Los modelos muestran de manera tentativa que el fenómeno “El Niño” tendería a perder fuerza durante el primer semestre de 2027, pero persistiría la influencia del mismo, aunque con menor magnitud.
La cuestión es que el pronóstico de máxima intensidad del fenómeno coincide con el período de cosecha de trigo y cebada, así como también con la fase de siembra de maíz tardío y soja de segunda.
En el NEA y la región pampeana argentina, Uruguay, Paraguay y parte del sur de Brasil los fenómenos “El Niño” suelen estar asociados con lluvias superiores a las normales y eventuales inundaciones en algunos sectores.
Más allá de los desastres que pueden asociarse al evento climático, a nivel regional, las fases ENSO “El Niño” suelen generar rendimientos agrícolas elevados, siempre y cuando –por supuesto– el mayor régimen hídrico no derive en inundaciones generalizadas que produzcan pérdidas productivas e imposibilidad de transitar caminos rurales.

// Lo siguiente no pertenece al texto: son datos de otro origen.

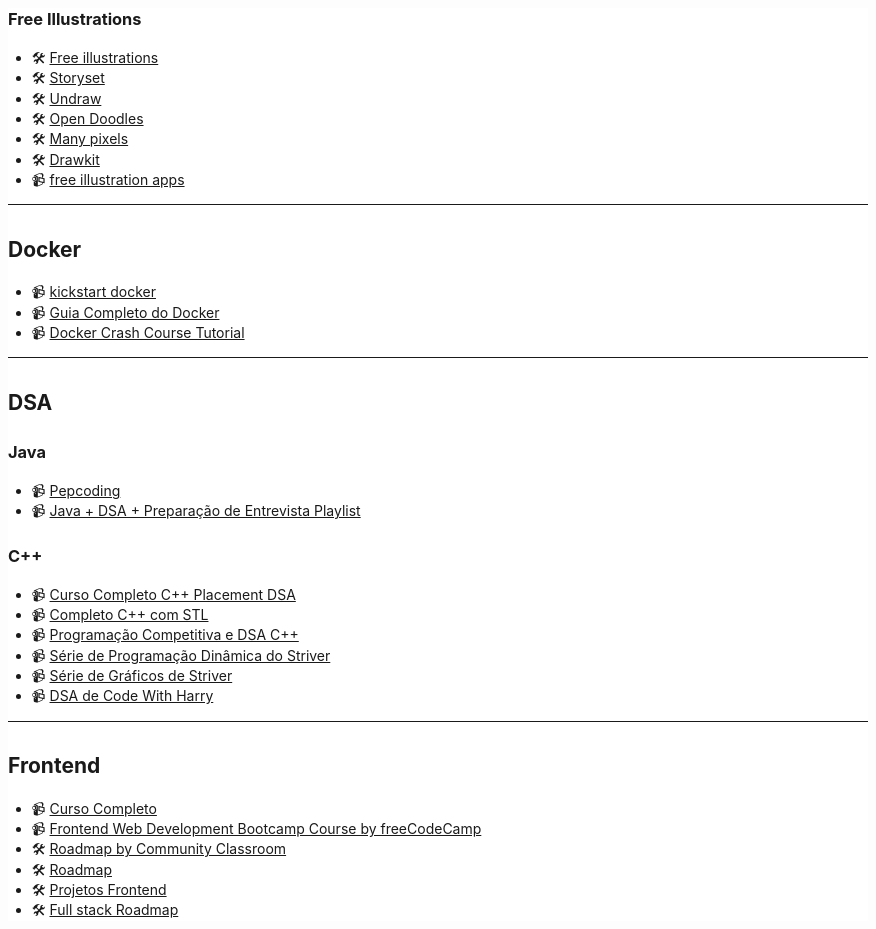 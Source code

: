   ### Free Illustrations
  - :hammer_and_wrench: [Free illustrations](https://freeillustrations.xyz/)
  - :hammer_and_wrench: [Storyset](https://storyset.com/)
  - :hammer_and_wrench: [Undraw](https://undraw.co/illustrations)
  - :hammer_and_wrench: [Open Doodles](https://opendoodles.com/)
  - :hammer_and_wrench: [Many pixels](https://www.manypixels.co/gallery) 
  - :hammer_and_wrench: [Drawkit](https://www.drawkit.com/) 
  - :video_camera: [free illustration apps](https://www.youtube.com/watch?v=g43CV4X3rmk)
  
---

## Docker
- :video_camera: [kickstart docker](https://www.youtube.com/watch?v=gAkwW2tuIqE)
- :video_camera: [Guia Completo do Docker ](https://www.youtube.com/watch?v=pTFZFxd4hOI)
- :video_camera: [Docker Crash Course Tutorial](https://www.youtube.com/playlist?list=PL4cUxeGkcC9hxjeEtdHFNYMtCpjNBm3h7)
 
---

## DSA
  
### Java
- :video_camera: [Pepcoding](https://youtube.com/playlist?list=PL-Jc9J83PIiFj7YSPl2ulcpwy-mwj1SSk)
- :video_camera: [Java + DSA + Preparação de Entrevista Playlist](https://www.youtube.com/playlist?list=PL9gnSGHSqcnr_DxHsP7AW9ftq0AtAyYqJ)

### C++
- :video_camera: [Curso Completo C++ Placement DSA ](https://youtube.com/playlist?list=PLDzeHZWIZsTryvtXdMr6rPh4IDexB5NIA)
- :video_camera: [Completo C++ com STL](https://youtube.com/playlist?list=PLu0W_9lII9agpFUAlPFe_VNSlXW5uE0YL)
- :video_camera: [Programação Competitiva e DSA C++](https://www.youtube.com/playlist?list=PLauivoElc3ggagradg8MfOZreCMmXMmJ-)
- :video_camera: [Série de Programação Dinâmica do Striver](https://www.youtube.com/playlist?list=PLgUwDviBIf0qUlt5H_kiKYaNSqJ81PMMY)
- :video_camera: [Série de Gráficos de Striver](https://www.youtube.com/playlist?list=PLgUwDviBIf0oE3gA41TKO2H5bHpPd7fzn)
- :video_camera: [DSA de Code With Harry](https://www.youtube.com/watch?v=5_5oE5lgrhw&list=PLu0W_9lII9ahIappRPN0MCAgtOu3lQjQi)
 
---
  
## Frontend
  - :video_camera: [Curso Completo](https://www.youtube.com/watch?v=zJSY8tbf_ys)
  - :video_camera: [Frontend Web Development Bootcamp Course by freeCodeCamp](https://youtu.be/zJSY8tbf_ys)
  - :hammer_and_wrench: [Roadmap by Community Classroom](https://www.commclassroom.org/frontend-roadmap)
  - :hammer_and_wrench: [Roadmap](https://roadmap.sh/frontend)
  - :hammer_and_wrench: [Projetos Frontend](https://github.com/DhruviThakkar210/100-DAYS-OF-CODING-CHALLENGE/tree/main/FRONT%20END%20PROJECTS)
  - :hammer_and_wrench: [Full stack Roadmap](https://coggle.it/diagram/XfeRbWj7xy3dsEX8/t/web-development-in-2020)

Un aspecto central, con un pronóstico tan sólido, consiste en tomar todos los recaudos indispensables para proteger la vida humana y de los animales, así como de la infraestructura crítica, en aquellas zonas con historial de inundaciones.
El fenómeno Niño-Oscilación del Sur (ENSO por sus siglas en inglés), que comprende la variación de parámetros meteorológicos del Océano Pacífico ecuatorial, influye de manera determinante en los regímenes de precipitaciones de diferentes regiones del mundo.